Nasıl normal kullanıcı benim gibi, üstün ses kalitesi gerekli değildir. Bir telefon seçerken genellikle gözden kaçan ayrıntılara dikkat etmek önemlidir - boyutları nelerdir, ağırlığımız ne kadardır, içlerinde nasıl görünürüz? Bir ses dosyası değilseniz ve birkaç yüz zlotiye profesyonel ekipman aramıyorsanız, aşağıdaki ipuçları sizin için doğru telefonu bulmanıza yardımcı olacaktır.

Herhangi bir kulaklık aramaya başlamadan önce, onları nerede kullanacağınızı düşünün - çalışırken müzik dinlemek istiyorsanız diğer ekipmanlar işe yarayacaktır ve kulaklıkları yalnızca evde kullanacaksanız farklı olacaktır.

Klasik seçenek, bir yay montajı veya "kafa bandı kulaklıklarıdır". Bu tür kulaklıkların arkı, yayıcılarla birlikte bardakları kulaklara bastırarak başın etrafında bükülür.

İkinci seçenek bir kancadır. Kulakiçi kulaklıklar, kulak kepçelerini kavrayan ve hoparlör kapsülünü kulak kanalına karşı tutan iki kancadır. Bu montaj, gözlükle aynı prensibi kullandığından, sürekli çerçeve takanlar için bu seçenek çok uygun olmayacaktır.
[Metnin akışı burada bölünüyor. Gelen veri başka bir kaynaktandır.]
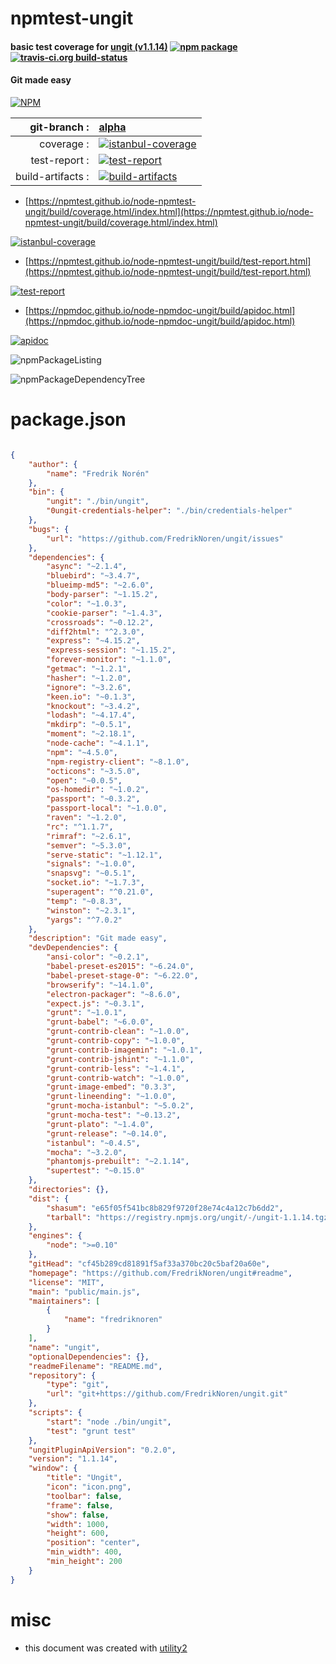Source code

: # npmtest-ungit

#### basic test coverage for  [ungit (v1.1.14)](https://github.com/FredrikNoren/ungit#readme)  [![npm package](https://img.shields.io/npm/v/npmtest-ungit.svg?style=flat-square)](https://www.npmjs.org/package/npmtest-ungit) [![travis-ci.org build-status](https://api.travis-ci.org/npmtest/node-npmtest-ungit.svg)](https://travis-ci.org/npmtest/node-npmtest-ungit)

#### Git made easy

[![NPM](https://nodei.co/npm/ungit.png?downloads=true&downloadRank=true&stars=true)](https://www.npmjs.com/package/ungit)

| git-branch : | [alpha](https://github.com/npmtest/node-npmtest-ungit/tree/alpha)|
|--:|:--|
| coverage : | [![istanbul-coverage](https://npmtest.github.io/node-npmtest-ungit/build/coverage.badge.svg)](https://npmtest.github.io/node-npmtest-ungit/build/coverage.html/index.html)|
| test-report : | [![test-report](https://npmtest.github.io/node-npmtest-ungit/build/test-report.badge.svg)](https://npmtest.github.io/node-npmtest-ungit/build/test-report.html)|
| build-artifacts : | [![build-artifacts](https://npmtest.github.io/node-npmtest-ungit/glyphicons_144_folder_open.png)](https://github.com/npmtest/node-npmtest-ungit/tree/gh-pages/build)|

- [https://npmtest.github.io/node-npmtest-ungit/build/coverage.html/index.html](https://npmtest.github.io/node-npmtest-ungit/build/coverage.html/index.html)

[![istanbul-coverage](https://npmtest.github.io/node-npmtest-ungit/build/screenCapture.buildCi.browser.%252Ftmp%252Fbuild%252Fcoverage.lib.html.png)](https://npmtest.github.io/node-npmtest-ungit/build/coverage.html/index.html)

- [https://npmtest.github.io/node-npmtest-ungit/build/test-report.html](https://npmtest.github.io/node-npmtest-ungit/build/test-report.html)

[![test-report](https://npmtest.github.io/node-npmtest-ungit/build/screenCapture.buildCi.browser.%252Ftmp%252Fbuild%252Ftest-report.html.png)](https://npmtest.github.io/node-npmtest-ungit/build/test-report.html)

- [https://npmdoc.github.io/node-npmdoc-ungit/build/apidoc.html](https://npmdoc.github.io/node-npmdoc-ungit/build/apidoc.html)

[![apidoc](https://npmdoc.github.io/node-npmdoc-ungit/build/screenCapture.buildCi.browser.%252Ftmp%252Fbuild%252Fapidoc.html.png)](https://npmdoc.github.io/node-npmdoc-ungit/build/apidoc.html)

![npmPackageListing](https://npmtest.github.io/node-npmtest-ungit/build/screenCapture.npmPackageListing.svg)

![npmPackageDependencyTree](https://npmtest.github.io/node-npmtest-ungit/build/screenCapture.npmPackageDependencyTree.svg)



# package.json

```json

{
    "author": {
        "name": "Fredrik Norén"
    },
    "bin": {
        "ungit": "./bin/ungit",
        "0ungit-credentials-helper": "./bin/credentials-helper"
    },
    "bugs": {
        "url": "https://github.com/FredrikNoren/ungit/issues"
    },
    "dependencies": {
        "async": "~2.1.4",
        "bluebird": "~3.4.7",
        "blueimp-md5": "~2.6.0",
        "body-parser": "~1.15.2",
        "color": "~1.0.3",
        "cookie-parser": "~1.4.3",
        "crossroads": "~0.12.2",
        "diff2html": "^2.3.0",
        "express": "~4.15.2",
        "express-session": "~1.15.2",
        "forever-monitor": "~1.1.0",
        "getmac": "~1.2.1",
        "hasher": "~1.2.0",
        "ignore": "~3.2.6",
        "keen.io": "~0.1.3",
        "knockout": "~3.4.2",
        "lodash": "~4.17.4",
        "mkdirp": "~0.5.1",
        "moment": "~2.18.1",
        "node-cache": "~4.1.1",
        "npm": "~4.5.0",
        "npm-registry-client": "~8.1.0",
        "octicons": "~3.5.0",
        "open": "~0.0.5",
        "os-homedir": "~1.0.2",
        "passport": "~0.3.2",
        "passport-local": "~1.0.0",
        "raven": "~1.2.0",
        "rc": "^1.1.7",
        "rimraf": "~2.6.1",
        "semver": "~5.3.0",
        "serve-static": "~1.12.1",
        "signals": "~1.0.0",
        "snapsvg": "~0.5.1",
        "socket.io": "~1.7.3",
        "superagent": "^0.21.0",
        "temp": "~0.8.3",
        "winston": "~2.3.1",
        "yargs": "^7.0.2"
    },
    "description": "Git made easy",
    "devDependencies": {
        "ansi-color": "~0.2.1",
        "babel-preset-es2015": "~6.24.0",
        "babel-preset-stage-0": "~6.22.0",
        "browserify": "~14.1.0",
        "electron-packager": "~8.6.0",
        "expect.js": "~0.3.1",
        "grunt": "~1.0.1",
        "grunt-babel": "~6.0.0",
        "grunt-contrib-clean": "~1.0.0",
        "grunt-contrib-copy": "~1.0.0",
        "grunt-contrib-imagemin": "~1.0.1",
        "grunt-contrib-jshint": "~1.1.0",
        "grunt-contrib-less": "~1.4.1",
        "grunt-contrib-watch": "~1.0.0",
        "grunt-image-embed": "0.3.3",
        "grunt-lineending": "~1.0.0",
        "grunt-mocha-istanbul": "~5.0.2",
        "grunt-mocha-test": "~0.13.2",
        "grunt-plato": "~1.4.0",
        "grunt-release": "~0.14.0",
        "istanbul": "~0.4.5",
        "mocha": "~3.2.0",
        "phantomjs-prebuilt": "~2.1.14",
        "supertest": "~0.15.0"
    },
    "directories": {},
    "dist": {
        "shasum": "e65f05f541bc8b829f9720f28e74c4a12c7b6dd2",
        "tarball": "https://registry.npmjs.org/ungit/-/ungit-1.1.14.tgz"
    },
    "engines": {
        "node": ">=0.10"
    },
    "gitHead": "cf45b289cd81891f5af33a370bc20c5baf20a60e",
    "homepage": "https://github.com/FredrikNoren/ungit#readme",
    "license": "MIT",
    "main": "public/main.js",
    "maintainers": [
        {
            "name": "fredriknoren"
        }
    ],
    "name": "ungit",
    "optionalDependencies": {},
    "readmeFilename": "README.md",
    "repository": {
        "type": "git",
        "url": "git+https://github.com/FredrikNoren/ungit.git"
    },
    "scripts": {
        "start": "node ./bin/ungit",
        "test": "grunt test"
    },
    "ungitPluginApiVersion": "0.2.0",
    "version": "1.1.14",
    "window": {
        "title": "Ungit",
        "icon": "icon.png",
        "toolbar": false,
        "frame": false,
        "show": false,
        "width": 1000,
        "height": 600,
        "position": "center",
        "min_width": 400,
        "min_height": 200
    }
}
```



# misc
- this document was created with [utility2](https://github.com/kaizhu256/node-utility2)
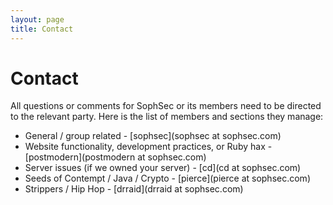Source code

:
 ```yaml
---
layout: page
title: Contact
---
```


# Contact

All questions or comments for SophSec or its members need to be directed to
the relevant party. Here is the list of members and sections they manage:

* General / group related - [sophsec](sophsec at sophsec.com)
* Website functionality, development practices, or Ruby hax -
  [postmodern](postmodern at sophsec.com)
* Server issues (if we owned your server) - [cd](cd at sophsec.com)
* Seeds of Contempt / Java / Crypto - [pierce](pierce at sophsec.com)
* Strippers / Hip Hop - [drraid](drraid at sophsec.com)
Kanmayın - bu doğru değil. Çok ucuz kulakiçi kulaklıklar, yapışkan olma olasılığı yüksek olduğundan, ses kalitesi düşük olacağından ve uzun süre dayanmayacağından aramanın başlarında atılmalıdır. Menşei bilinmeyen terliklerle ilgilenmek zorunda değilsiniz - nasıl çalışacaklarını asla bilemezsiniz ve mümkün olmadığı takdirde garantiler. Tanınmış markalara ve biraz daha yüksek fiyatlara bahis yapmak daha iyidir.

Sık sık çirkin kıyafetler veya aksesuarlar satın alıyor musunuz? İnsanların utanacağı modelleri neden düşünmüyorsunuz? En iyi bahsiniz, sevmediğiniz her şeyden hemen vazgeçmek. Sonuçta, seçeneklerin ne kadar iyi olduğunu bilmeseniz bile yine de çirkin kulaklık satın almayacaksınız.


Kulaklık seçiminin en önemli ve zor aşamalarından biri. Şansınız varsa, en iyi seçeneğiniz onları denemek ve nasıl göründüklerini görmek - o kadar sıkı değiller mi, kafaları iyi mi ve düşüyorlar mı?

Kulaklık takmak için üçüncü seçenek oksipital kemerdir. Bir öncekine benzer şekilde, kancaların başın arkası boyunca uzanan hafif bir yay ile bağlanması farkıyla.


Dördüncü seçenek kulaklıklardır. Bunlar genellikle bir akıllı telefon veya MP3 çalarla birlikte gelen küçük, taşınabilir kulaklıklardır. Sadece kulak kepçesine yerleştirilirler ve olduğu gibi orada uzanırlar. Bu seçeneğin birçok dezavantajı vardır - kulaklıklar kulak açıklığına tam olarak oturmaz, bu nedenle iletilen sesin kalitesi genellikle düşer. Ek olarak, kulağa bu tür bir bağlantı güvenilmezdir - aktif hareketle düşerler.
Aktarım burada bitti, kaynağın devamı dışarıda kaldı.